Avec l'arrivée au pouvoir d'Omar Bongo en 1967 et l'instauration du monopartisme en mars 1968, le Gabon assista, comme différents autres Etats autoritaires, à la création des dits « groupes d'animations culturels ». Essentiellement composés de femmes, ils oeuvraient pour la diffusion des messages du parti unique et la mise en spectacle de la nation en construction par des performances musicales et dansées. Tandis que les hommes musiciens étaient réquisitionnés dans les orchestres militaires, les femmes étaient en charge de la danse et du chant au sein de ces groupes, structurés autour d'appartenances ethniques communes, et rattachés à l'UFPDG (Union des femmes du Parti démocratique gabonais). S'inspirant de mélodies traditionnelles et de rythmes populaires, ces centaines de femmes de classes sociales et de générations diverses exécutaient en ligne des chorégraphies caractérisées par des déhanchements et des mouvements de rein suggestifs, lors des cérémonies officielles, des meetings, et d'autres spectacles. Performant la nation (Askew, 2006) et le pouvoir masculin, ces groupes constituèrent le site de définition de la femme gabonaise et de son statut dans la société « moderne ». Lors du passage au multipartisme en 1990, ces groupes furent décriés pour l'image de femmes « bougeuses de fesses » qu'ils érigeaient, ainsi que pour leur rattachement au système monopartite ; l'ouverture de nouvelles libertés d'expression conduisit à leur progressif déclin. Certains existent cependant toujours aujourd'hui, et pour une partie de la population, ils représentent un pan à part entière de l'histoire et de la « culture » nationales.

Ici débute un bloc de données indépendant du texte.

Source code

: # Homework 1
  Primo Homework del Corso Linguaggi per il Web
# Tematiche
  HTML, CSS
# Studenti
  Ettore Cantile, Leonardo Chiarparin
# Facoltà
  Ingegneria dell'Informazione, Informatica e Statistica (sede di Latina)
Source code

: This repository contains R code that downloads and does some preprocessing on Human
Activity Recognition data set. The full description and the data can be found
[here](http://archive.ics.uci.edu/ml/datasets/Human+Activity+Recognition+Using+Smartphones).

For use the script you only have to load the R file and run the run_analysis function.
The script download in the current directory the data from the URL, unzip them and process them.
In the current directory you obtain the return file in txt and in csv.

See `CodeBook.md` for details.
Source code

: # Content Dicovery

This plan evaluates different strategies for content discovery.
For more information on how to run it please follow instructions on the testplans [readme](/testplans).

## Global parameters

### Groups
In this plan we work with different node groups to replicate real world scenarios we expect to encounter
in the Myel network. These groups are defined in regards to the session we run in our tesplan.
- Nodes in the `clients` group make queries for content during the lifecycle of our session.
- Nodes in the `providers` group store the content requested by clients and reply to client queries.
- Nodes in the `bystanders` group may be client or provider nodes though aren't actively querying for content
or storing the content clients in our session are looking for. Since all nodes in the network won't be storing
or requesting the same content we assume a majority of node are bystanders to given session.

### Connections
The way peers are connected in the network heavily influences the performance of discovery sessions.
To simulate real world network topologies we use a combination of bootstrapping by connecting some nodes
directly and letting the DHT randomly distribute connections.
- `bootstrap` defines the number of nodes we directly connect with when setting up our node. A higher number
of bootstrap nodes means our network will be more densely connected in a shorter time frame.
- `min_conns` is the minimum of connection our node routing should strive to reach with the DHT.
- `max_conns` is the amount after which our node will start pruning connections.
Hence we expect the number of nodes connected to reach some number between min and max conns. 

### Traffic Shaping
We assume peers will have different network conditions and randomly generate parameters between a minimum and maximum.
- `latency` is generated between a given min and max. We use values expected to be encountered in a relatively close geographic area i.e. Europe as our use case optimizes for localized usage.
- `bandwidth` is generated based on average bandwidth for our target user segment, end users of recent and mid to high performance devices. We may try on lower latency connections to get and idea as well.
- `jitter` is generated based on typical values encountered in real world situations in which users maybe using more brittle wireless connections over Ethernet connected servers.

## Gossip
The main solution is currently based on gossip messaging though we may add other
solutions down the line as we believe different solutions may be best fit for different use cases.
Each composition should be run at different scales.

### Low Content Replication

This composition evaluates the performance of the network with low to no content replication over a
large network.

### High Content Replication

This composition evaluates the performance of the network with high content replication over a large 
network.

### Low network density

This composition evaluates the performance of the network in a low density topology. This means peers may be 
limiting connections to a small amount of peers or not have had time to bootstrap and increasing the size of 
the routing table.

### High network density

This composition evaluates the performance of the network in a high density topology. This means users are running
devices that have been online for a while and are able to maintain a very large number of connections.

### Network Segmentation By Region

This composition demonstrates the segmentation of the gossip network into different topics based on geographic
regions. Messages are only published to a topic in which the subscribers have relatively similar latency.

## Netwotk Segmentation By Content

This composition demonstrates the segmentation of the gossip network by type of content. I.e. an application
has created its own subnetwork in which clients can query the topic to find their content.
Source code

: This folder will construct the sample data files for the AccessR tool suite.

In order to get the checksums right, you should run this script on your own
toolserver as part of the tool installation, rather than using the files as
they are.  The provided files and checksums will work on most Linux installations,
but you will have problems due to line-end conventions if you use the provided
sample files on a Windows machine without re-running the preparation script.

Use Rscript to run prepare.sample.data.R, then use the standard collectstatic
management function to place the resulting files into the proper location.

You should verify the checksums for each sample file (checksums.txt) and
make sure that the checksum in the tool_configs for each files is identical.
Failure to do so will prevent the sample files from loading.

Cette contribution propose d'examiner les modalités de fabrique et de spectacularisation du corps féminin qui furent mis en œuvre au travers de ces groupes d'animation culturelle, la définition de la féminité qu'ils accueillirent, ainsi que les enjeux politiques présents autour de ce genre musical féminin. Je me baserai sur une étude ethnographique et d'anthropologie historique, en mobilisant des archives, des entretiens, ainsi que l'observation des héritages contemporains des groupes d'animation dans les pratiques musicales et dansées de Libreville (réalisée entre 2009 et 2015).
A partir d'une perspective comparative avec d'autres Etats africains ayant également employé cet art de « l'animation culturelle » (Toulabor, 1986, White, 2006, Lwanda, 2008), je mettrai dans un premier temps en évidence comment au Gabon, les groupes d'animation ont été le lieu d'une articulation entre spectacularisation du corps du pouvoir (Tonda, 2005 ; Achin, Dorlin, 2008) et (re)construction des identités genrées par les arts, dans un contexte d'urbanisation et de transformation des structures sociales. Loin de réduire ces artistes aux fonctions d'instruments passifs de la domination, je décrirai les formes de solidarité (ethniques, inter-générationnelles, genrées), les moyens d'ascension sociale et les stratégies qu'elles développaient par le biais de ces groupes, en retraçant les carrières de quelques-unes d'entre elles. Enfin, au-delà du régime autoritaire d'Omar Bongo, et en adoptant cette fois une perspective diachronique, je tâcherai de comprendre comment ces mises en scène du pouvoir masculin par des corps féminins se poursuivent aujourd'hui sous de nouvelles formes dans les scènes de musique urbaine. En décrivant cette incorporation d'une féminité hypersexualisée dans les groupes d'animation, ma contribution mettra finalement en exergue les enjeux politiques qui infléchissent ces performances du genre et des rapports de sexe dans les arts.